(Document images with source code)
+++

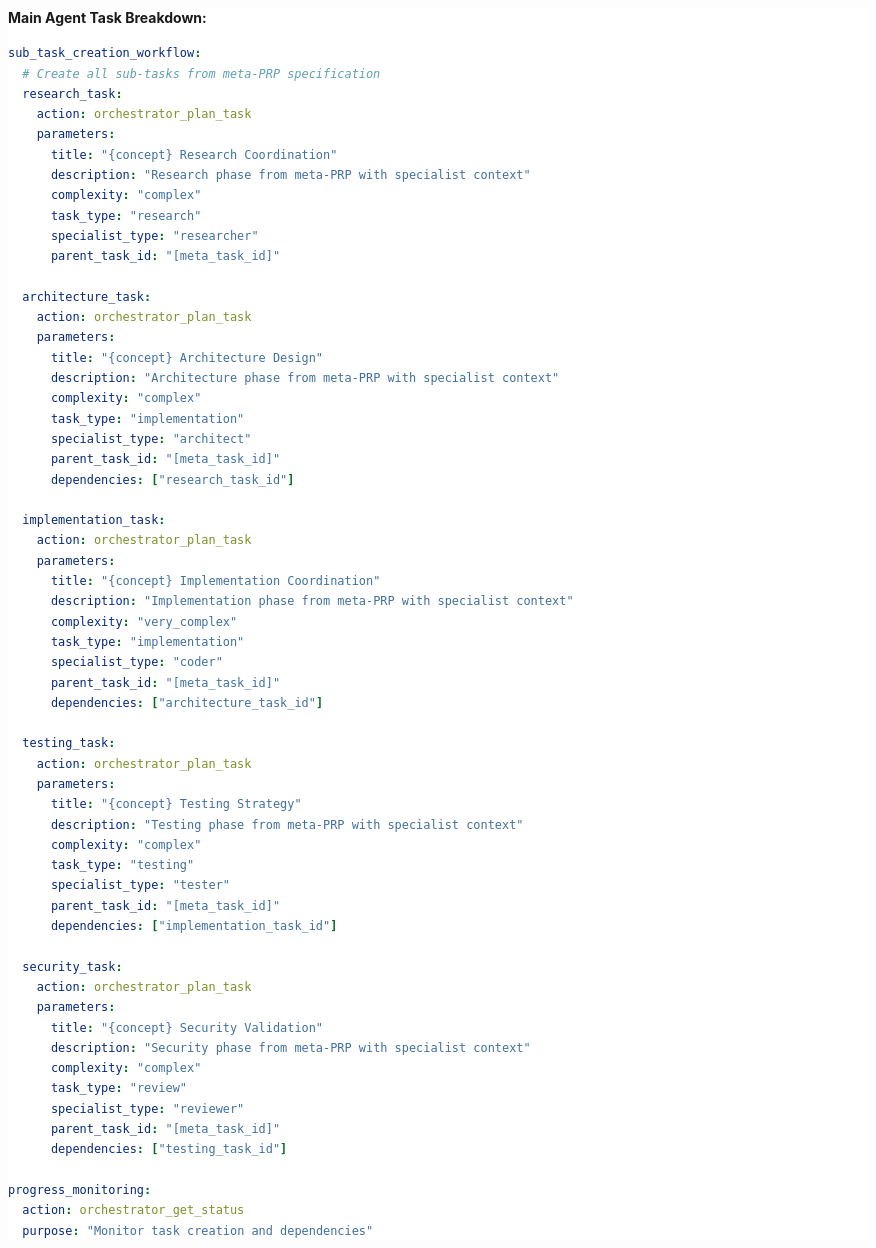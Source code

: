 **Main Agent Task Breakdown:**

```yaml
sub_task_creation_workflow:
  # Create all sub-tasks from meta-PRP specification
  research_task:
    action: orchestrator_plan_task
    parameters:
      title: "{concept} Research Coordination"
      description: "Research phase from meta-PRP with specialist context"
      complexity: "complex"
      task_type: "research"
      specialist_type: "researcher"
      parent_task_id: "[meta_task_id]"
      
  architecture_task:
    action: orchestrator_plan_task
    parameters:
      title: "{concept} Architecture Design"
      description: "Architecture phase from meta-PRP with specialist context"
      complexity: "complex"
      task_type: "implementation"
      specialist_type: "architect"
      parent_task_id: "[meta_task_id]"
      dependencies: ["research_task_id"]
      
  implementation_task:
    action: orchestrator_plan_task
    parameters:
      title: "{concept} Implementation Coordination"
      description: "Implementation phase from meta-PRP with specialist context"
      complexity: "very_complex"
      task_type: "implementation"
      specialist_type: "coder"
      parent_task_id: "[meta_task_id]"
      dependencies: ["architecture_task_id"]
      
  testing_task:
    action: orchestrator_plan_task
    parameters:
      title: "{concept} Testing Strategy"
      description: "Testing phase from meta-PRP with specialist context"
      complexity: "complex"
      task_type: "testing"
      specialist_type: "tester"
      parent_task_id: "[meta_task_id]"
      dependencies: ["implementation_task_id"]
      
  security_task:
    action: orchestrator_plan_task
    parameters:
      title: "{concept} Security Validation"
      description: "Security phase from meta-PRP with specialist context"
      complexity: "complex"
      task_type: "review"
      specialist_type: "reviewer"
      parent_task_id: "[meta_task_id]"
      dependencies: ["testing_task_id"]

progress_monitoring:
  action: orchestrator_get_status
  purpose: "Monitor task creation and dependencies"
```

+++

• **YOUR ASSIGNMENT**: Check each line of the records above for "Coordination", and copy those that have it.

• **EXERCISE SOLUTION**:
      title: "{concept} Research Coordination"
      title: "{concept} Implementation Coordination"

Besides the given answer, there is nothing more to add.